··· Task input ···

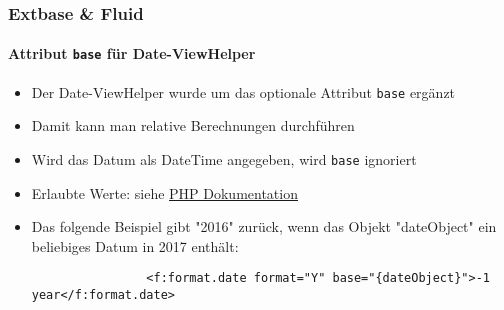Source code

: 
\begin{frame}[fragile]
	\frametitle{Extbase \& Fluid}
	\framesubtitle{Attribut \texttt{base} für Date-ViewHelper}


	\begin{itemize}

		\item Der Date-ViewHelper wurde um das optionale Attribut \texttt{base} ergänzt
		\item Damit kann man relative Berechnungen durchführen
		\item Wird das Datum als DateTime angegeben, wird \texttt{base} ignoriert
		\item Erlaubte Werte: siehe \href{http://www.php.net/manual/en/datetime.formats.relative.php}{PHP Dokumentation}
		\item Das folgende Beispiel gibt "2016" zurück, wenn das Objekt "dateObject" ein beliebiges Datum in 2017 enthält:

			\begin{lstlisting}
				<f:format.date format="Y" base="{dateObject}">-1 year</f:format.date>
			\end{lstlisting}

	\end{itemize}

\end{frame}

···

Exactly how many lines in the data above hold "Datum"? State that number only.

## Solved exercise:
2